BEGIN
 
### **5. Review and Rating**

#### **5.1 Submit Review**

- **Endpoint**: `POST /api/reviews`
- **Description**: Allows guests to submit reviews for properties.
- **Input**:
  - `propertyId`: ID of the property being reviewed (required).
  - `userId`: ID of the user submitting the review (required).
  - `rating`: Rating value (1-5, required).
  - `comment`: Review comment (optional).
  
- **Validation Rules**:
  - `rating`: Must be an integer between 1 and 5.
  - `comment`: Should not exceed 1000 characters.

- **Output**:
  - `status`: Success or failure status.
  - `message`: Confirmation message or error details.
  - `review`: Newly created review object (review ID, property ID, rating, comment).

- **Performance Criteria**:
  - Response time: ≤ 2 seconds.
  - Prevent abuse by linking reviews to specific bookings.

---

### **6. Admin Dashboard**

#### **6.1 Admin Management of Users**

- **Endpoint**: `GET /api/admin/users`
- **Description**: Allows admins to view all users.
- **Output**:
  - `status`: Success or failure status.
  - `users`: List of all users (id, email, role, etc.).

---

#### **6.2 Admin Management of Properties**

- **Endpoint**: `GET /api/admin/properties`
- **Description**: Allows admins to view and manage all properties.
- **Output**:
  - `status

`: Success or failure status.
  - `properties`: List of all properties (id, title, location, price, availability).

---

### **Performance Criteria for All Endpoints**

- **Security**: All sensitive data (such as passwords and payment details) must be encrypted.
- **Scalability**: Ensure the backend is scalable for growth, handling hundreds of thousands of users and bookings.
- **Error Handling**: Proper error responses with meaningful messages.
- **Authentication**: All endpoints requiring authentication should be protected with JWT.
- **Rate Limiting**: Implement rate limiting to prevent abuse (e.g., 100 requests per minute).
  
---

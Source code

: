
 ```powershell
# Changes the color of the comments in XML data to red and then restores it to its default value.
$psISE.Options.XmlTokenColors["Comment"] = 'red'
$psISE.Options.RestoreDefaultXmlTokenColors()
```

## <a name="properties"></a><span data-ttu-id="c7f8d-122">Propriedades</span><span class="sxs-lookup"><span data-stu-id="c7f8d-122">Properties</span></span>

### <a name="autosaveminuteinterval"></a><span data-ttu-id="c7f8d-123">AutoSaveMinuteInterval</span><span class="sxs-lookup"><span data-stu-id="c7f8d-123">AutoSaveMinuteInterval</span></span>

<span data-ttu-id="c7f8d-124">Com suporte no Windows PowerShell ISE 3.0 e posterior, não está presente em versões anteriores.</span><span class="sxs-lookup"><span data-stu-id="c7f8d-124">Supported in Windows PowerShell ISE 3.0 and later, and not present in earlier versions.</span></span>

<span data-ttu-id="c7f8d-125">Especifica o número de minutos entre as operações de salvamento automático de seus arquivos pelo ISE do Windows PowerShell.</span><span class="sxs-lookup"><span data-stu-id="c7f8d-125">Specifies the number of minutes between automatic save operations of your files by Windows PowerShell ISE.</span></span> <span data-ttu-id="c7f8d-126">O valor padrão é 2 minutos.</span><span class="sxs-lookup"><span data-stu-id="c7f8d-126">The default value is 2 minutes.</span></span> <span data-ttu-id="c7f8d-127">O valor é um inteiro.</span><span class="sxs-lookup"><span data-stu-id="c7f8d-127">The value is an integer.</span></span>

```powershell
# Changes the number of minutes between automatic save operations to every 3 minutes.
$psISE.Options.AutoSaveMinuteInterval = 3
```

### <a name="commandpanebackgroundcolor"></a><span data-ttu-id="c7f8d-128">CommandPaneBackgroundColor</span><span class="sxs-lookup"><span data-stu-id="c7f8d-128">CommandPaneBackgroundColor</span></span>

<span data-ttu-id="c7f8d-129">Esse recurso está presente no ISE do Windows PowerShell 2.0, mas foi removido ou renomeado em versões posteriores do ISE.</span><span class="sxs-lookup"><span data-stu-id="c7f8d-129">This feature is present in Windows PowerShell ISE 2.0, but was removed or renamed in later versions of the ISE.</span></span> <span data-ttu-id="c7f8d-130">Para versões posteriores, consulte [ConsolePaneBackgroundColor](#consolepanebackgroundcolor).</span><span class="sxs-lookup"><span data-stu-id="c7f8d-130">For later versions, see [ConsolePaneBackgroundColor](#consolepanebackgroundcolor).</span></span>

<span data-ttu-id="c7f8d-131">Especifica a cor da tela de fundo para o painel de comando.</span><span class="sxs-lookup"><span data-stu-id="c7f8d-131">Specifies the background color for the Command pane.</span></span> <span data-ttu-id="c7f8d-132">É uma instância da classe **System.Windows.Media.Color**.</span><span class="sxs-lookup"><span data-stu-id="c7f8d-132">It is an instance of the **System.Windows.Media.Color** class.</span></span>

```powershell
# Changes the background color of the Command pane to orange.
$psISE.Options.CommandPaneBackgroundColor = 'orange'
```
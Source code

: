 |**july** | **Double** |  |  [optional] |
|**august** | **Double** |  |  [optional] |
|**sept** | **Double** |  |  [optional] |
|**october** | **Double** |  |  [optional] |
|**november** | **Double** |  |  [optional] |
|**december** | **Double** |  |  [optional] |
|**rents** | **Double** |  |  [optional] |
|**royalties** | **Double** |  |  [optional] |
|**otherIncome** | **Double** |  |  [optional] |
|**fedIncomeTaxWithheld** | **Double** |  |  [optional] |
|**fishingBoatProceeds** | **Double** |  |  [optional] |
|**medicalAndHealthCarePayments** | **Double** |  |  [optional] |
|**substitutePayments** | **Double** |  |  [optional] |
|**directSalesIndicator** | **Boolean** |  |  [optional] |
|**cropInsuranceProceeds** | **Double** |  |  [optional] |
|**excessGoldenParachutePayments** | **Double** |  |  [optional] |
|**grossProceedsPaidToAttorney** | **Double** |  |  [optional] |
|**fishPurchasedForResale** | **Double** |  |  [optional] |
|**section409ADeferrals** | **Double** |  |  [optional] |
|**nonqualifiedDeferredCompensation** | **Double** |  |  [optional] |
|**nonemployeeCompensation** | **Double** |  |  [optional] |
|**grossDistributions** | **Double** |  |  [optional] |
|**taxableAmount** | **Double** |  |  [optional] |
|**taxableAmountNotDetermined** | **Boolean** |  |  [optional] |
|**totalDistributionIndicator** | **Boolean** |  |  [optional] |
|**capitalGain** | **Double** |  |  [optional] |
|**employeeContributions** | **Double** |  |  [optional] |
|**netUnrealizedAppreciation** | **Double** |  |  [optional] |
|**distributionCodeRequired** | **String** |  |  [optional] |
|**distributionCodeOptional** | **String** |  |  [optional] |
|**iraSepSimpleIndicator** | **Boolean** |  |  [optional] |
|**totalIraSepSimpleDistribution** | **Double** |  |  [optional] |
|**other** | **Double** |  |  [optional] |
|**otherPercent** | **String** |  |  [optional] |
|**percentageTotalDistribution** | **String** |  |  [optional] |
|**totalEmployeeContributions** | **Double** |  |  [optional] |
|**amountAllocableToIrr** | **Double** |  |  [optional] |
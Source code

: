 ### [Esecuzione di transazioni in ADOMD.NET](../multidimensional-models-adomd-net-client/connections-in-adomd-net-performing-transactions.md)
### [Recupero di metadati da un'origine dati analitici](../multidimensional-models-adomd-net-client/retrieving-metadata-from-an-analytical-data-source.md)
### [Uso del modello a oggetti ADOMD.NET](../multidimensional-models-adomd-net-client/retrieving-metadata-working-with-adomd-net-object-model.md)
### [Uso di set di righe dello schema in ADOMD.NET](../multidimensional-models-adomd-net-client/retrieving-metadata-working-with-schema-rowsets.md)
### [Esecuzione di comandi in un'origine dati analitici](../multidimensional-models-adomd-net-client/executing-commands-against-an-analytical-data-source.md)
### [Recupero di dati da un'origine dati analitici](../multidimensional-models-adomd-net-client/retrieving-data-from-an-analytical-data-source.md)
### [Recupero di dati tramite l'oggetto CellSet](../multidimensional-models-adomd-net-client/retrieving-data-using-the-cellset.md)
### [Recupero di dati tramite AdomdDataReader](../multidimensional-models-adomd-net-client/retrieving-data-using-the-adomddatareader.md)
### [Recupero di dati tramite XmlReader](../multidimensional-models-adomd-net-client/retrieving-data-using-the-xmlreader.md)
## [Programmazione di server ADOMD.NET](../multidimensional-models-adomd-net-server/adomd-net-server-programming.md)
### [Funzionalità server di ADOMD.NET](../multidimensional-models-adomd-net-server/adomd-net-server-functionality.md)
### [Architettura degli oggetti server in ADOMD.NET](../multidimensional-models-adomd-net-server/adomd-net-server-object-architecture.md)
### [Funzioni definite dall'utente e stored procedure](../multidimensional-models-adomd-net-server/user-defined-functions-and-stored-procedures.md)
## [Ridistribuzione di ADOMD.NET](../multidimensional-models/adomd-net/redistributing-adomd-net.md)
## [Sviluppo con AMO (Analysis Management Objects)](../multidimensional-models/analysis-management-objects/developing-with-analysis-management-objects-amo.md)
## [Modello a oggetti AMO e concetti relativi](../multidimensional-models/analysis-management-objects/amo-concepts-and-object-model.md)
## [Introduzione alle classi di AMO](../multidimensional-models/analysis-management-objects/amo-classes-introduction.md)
END
## [Work to complete]
Whenever a line in the data above contains the word "orange", include it in the tally, and report only the final number.

## [Your response]
2